Collected data:
§ §
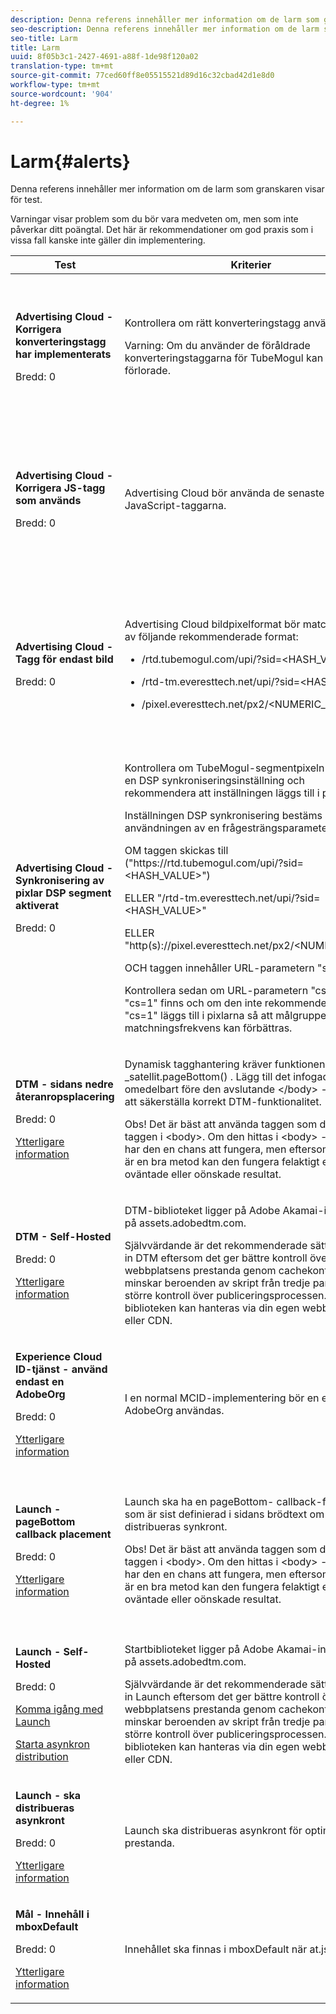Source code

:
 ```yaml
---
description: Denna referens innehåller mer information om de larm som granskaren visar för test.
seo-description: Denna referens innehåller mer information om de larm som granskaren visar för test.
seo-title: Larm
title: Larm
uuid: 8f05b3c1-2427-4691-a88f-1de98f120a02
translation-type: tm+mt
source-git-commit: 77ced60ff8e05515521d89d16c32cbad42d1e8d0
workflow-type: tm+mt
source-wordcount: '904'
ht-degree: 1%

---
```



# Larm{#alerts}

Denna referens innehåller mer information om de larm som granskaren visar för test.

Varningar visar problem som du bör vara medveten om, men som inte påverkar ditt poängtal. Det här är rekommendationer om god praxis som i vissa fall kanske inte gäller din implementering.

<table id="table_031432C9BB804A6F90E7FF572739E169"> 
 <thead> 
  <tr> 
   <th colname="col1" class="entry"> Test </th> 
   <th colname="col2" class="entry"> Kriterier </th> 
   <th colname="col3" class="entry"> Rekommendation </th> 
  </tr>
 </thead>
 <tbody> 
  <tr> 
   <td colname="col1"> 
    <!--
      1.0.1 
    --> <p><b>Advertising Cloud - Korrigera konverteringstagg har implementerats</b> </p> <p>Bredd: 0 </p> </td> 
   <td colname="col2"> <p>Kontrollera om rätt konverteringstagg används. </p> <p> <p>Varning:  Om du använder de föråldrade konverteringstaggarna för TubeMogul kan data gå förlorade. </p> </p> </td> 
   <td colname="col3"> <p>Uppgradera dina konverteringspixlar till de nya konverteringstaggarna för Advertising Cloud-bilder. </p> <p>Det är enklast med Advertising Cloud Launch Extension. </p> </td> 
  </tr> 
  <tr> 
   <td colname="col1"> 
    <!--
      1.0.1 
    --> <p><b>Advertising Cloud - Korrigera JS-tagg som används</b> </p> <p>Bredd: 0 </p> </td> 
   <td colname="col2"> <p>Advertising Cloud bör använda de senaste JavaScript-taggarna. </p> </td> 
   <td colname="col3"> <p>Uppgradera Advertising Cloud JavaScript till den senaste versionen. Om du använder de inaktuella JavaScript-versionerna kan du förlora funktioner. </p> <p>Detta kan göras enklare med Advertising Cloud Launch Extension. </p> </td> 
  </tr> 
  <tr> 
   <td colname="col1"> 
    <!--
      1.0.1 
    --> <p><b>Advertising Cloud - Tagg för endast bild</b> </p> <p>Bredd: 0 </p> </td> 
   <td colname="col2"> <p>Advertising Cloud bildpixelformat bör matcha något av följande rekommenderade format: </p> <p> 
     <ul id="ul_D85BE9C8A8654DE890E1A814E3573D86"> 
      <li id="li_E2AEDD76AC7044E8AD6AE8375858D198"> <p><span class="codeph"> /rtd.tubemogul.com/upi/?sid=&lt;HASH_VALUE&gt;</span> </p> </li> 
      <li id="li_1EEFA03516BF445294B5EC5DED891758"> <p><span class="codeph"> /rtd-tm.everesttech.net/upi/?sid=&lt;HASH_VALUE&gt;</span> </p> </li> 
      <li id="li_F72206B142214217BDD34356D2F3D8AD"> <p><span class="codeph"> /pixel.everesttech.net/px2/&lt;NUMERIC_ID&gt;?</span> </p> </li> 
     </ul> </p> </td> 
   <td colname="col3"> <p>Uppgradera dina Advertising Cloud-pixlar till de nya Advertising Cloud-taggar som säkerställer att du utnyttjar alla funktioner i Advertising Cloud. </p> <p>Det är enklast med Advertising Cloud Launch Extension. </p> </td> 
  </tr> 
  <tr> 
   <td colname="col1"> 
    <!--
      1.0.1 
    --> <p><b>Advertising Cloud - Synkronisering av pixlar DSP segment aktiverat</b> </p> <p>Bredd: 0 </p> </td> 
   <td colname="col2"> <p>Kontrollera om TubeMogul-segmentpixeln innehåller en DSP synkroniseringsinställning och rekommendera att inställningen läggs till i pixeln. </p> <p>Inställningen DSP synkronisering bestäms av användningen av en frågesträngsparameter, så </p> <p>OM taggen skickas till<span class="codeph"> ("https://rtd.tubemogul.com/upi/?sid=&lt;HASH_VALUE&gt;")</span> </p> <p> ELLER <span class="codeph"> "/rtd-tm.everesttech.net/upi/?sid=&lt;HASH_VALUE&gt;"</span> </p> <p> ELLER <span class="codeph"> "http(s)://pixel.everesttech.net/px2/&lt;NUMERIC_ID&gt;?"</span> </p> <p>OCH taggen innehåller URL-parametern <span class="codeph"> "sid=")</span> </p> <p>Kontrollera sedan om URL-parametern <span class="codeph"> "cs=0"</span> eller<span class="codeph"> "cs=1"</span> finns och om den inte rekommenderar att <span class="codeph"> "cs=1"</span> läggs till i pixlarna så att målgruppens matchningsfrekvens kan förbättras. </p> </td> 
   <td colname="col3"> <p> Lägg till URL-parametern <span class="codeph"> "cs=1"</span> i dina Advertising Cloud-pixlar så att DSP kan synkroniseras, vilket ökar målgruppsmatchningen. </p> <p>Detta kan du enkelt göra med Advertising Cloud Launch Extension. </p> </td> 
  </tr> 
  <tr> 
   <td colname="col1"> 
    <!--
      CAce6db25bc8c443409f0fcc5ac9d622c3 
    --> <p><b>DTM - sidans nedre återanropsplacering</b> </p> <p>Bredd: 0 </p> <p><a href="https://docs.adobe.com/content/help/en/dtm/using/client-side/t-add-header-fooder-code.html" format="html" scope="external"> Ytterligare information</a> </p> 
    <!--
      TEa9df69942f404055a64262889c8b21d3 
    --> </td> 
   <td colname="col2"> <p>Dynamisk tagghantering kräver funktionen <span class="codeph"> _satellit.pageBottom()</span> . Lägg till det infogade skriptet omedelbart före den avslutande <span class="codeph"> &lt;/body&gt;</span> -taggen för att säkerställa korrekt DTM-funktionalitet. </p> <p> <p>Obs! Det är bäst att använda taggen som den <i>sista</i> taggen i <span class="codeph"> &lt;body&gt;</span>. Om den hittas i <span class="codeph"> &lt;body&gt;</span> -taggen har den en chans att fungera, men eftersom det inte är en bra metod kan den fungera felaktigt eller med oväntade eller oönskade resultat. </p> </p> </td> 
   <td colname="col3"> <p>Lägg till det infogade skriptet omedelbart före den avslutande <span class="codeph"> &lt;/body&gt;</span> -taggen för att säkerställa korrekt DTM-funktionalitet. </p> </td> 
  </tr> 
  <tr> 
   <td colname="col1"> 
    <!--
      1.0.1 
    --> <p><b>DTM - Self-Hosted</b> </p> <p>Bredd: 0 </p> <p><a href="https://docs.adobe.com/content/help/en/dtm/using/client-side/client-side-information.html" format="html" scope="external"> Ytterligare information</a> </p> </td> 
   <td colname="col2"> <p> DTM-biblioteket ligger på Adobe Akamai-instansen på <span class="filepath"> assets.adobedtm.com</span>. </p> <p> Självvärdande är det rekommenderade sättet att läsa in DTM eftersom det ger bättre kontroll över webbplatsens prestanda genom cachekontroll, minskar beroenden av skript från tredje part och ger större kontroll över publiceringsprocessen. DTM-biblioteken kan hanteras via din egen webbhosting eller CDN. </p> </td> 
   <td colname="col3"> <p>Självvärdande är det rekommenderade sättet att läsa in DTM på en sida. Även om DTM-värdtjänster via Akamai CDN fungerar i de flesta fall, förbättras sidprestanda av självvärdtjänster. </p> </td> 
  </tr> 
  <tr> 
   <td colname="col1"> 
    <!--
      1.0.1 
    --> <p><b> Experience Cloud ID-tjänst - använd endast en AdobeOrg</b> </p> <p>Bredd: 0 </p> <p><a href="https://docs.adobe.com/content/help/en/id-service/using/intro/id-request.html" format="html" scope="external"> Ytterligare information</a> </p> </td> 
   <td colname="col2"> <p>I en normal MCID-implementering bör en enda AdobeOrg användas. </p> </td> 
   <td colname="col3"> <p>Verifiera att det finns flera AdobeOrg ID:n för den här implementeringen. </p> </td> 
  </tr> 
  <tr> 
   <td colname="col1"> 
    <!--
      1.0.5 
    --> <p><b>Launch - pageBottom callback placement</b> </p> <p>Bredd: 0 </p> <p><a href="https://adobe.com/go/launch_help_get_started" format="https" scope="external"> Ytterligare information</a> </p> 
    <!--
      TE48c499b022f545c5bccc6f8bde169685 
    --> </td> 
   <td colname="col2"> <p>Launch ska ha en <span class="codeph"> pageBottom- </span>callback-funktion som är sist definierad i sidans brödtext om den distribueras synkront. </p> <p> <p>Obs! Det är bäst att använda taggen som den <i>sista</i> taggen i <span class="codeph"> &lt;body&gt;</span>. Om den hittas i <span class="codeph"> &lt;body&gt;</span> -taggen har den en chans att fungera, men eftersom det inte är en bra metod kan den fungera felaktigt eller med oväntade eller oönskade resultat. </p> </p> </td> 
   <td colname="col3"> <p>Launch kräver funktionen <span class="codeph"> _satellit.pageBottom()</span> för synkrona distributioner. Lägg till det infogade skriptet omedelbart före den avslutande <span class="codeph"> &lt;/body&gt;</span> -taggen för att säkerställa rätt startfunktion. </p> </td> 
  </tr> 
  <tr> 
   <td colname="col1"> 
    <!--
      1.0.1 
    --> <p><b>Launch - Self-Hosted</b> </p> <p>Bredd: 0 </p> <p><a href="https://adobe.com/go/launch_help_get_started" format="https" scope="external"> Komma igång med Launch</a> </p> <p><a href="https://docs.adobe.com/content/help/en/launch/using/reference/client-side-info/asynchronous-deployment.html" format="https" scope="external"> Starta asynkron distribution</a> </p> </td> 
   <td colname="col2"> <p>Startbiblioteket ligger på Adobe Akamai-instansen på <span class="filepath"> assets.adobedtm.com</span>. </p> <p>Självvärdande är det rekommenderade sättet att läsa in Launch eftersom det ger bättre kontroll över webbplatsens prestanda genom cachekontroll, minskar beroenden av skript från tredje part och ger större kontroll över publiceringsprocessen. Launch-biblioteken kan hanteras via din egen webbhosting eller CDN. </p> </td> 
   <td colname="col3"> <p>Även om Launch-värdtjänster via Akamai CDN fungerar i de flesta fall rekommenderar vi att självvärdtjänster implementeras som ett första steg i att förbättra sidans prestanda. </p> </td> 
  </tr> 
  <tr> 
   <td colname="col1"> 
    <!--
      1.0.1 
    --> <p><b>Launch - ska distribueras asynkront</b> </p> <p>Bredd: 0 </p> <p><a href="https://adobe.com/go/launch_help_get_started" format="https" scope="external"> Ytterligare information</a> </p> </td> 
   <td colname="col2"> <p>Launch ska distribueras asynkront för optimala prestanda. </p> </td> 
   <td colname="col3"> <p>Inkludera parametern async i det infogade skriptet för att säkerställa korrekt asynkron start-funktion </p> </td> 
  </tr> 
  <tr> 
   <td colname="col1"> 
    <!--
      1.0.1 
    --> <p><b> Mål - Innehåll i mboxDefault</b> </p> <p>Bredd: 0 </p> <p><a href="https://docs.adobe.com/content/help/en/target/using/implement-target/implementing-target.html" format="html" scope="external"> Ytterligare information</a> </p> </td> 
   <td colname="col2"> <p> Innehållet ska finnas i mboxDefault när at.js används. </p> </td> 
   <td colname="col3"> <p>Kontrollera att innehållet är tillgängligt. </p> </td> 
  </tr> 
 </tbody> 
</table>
§ §
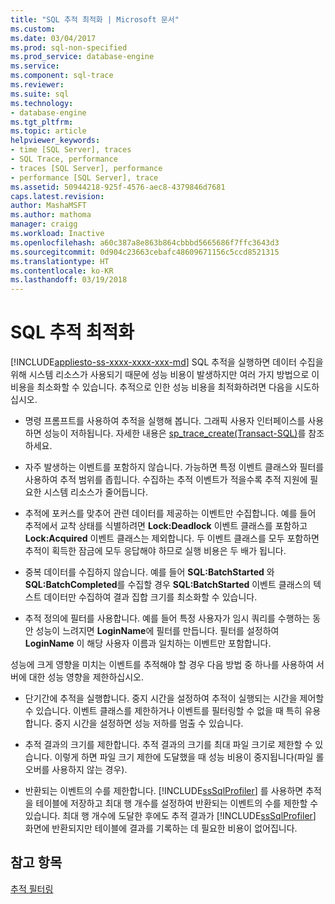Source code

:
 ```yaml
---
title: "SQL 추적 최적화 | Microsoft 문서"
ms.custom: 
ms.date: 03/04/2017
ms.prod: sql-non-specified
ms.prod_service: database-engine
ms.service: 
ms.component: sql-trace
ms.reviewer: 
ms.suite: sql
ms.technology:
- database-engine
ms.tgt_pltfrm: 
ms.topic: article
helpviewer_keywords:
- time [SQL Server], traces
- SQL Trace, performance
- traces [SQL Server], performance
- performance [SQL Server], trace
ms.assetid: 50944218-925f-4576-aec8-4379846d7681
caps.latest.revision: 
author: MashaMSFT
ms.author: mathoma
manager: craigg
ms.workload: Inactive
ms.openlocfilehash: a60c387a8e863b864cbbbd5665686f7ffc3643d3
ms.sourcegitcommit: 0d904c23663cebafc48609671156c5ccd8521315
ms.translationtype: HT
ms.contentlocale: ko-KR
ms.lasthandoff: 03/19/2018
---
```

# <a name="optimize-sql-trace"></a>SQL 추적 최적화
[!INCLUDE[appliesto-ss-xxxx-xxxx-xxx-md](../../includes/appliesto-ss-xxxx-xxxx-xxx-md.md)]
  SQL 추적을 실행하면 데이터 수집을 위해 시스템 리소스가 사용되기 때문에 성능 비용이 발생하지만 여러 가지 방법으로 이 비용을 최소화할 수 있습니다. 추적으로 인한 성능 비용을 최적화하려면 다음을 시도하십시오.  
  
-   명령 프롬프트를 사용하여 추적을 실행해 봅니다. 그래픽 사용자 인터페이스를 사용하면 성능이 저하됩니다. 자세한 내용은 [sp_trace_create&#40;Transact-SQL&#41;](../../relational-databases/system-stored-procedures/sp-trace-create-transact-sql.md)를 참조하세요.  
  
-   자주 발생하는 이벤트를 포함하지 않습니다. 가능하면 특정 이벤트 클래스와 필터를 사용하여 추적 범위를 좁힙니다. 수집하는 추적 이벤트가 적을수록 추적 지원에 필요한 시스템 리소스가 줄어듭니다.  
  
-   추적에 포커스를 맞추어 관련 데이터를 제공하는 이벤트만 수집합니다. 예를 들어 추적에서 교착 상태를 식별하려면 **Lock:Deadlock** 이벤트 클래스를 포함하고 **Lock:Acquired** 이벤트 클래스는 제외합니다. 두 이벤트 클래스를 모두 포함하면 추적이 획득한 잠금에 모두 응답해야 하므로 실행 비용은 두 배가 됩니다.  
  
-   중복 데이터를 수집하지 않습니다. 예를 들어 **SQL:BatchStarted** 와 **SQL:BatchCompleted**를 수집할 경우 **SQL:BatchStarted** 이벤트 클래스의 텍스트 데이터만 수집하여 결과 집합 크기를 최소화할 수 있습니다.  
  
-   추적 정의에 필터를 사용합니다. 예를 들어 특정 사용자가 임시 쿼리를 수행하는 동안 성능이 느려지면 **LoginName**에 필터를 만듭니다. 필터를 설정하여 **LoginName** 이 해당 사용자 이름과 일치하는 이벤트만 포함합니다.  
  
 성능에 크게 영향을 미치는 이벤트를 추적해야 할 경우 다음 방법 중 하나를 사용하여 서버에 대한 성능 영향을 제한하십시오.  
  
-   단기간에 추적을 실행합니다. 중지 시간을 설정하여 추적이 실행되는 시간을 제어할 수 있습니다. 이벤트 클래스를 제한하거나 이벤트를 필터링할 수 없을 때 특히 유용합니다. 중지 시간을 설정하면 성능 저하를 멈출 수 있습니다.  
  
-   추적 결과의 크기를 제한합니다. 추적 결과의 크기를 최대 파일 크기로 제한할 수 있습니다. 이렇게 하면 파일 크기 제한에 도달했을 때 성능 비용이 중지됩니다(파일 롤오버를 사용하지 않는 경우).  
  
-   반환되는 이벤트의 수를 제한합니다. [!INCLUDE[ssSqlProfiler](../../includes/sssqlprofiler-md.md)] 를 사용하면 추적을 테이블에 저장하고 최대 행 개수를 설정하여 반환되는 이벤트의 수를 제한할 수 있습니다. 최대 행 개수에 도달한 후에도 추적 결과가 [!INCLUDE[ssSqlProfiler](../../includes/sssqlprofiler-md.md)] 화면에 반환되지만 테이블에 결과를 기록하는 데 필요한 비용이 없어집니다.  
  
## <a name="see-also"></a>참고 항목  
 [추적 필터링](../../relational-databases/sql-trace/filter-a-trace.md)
§ §
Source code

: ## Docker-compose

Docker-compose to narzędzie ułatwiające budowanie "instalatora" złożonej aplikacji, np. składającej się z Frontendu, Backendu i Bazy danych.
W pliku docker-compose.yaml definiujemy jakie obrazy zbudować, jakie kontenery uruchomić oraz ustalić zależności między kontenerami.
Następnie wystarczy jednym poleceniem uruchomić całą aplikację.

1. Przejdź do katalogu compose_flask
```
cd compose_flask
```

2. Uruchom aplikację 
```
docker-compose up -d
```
§ §
### ACTION ITEM:
Find the lines in the entries above where "mboxDefault" occurs, and copy each of them.

### SOLUTION TO THE EXERCISE:
    --> <p><b> Mål - Innehåll i mboxDefault</b> </p> <p>Bredd: 0 </p> <p><a href="https://docs.adobe.com/content/help/en/target/using/implement-target/implementing-target.html" format="html" scope="external"> Ytterligare information</a> </p> </td> 
   <td colname="col2"> <p> Innehållet ska finnas i mboxDefault när at.js används. </p> </td> 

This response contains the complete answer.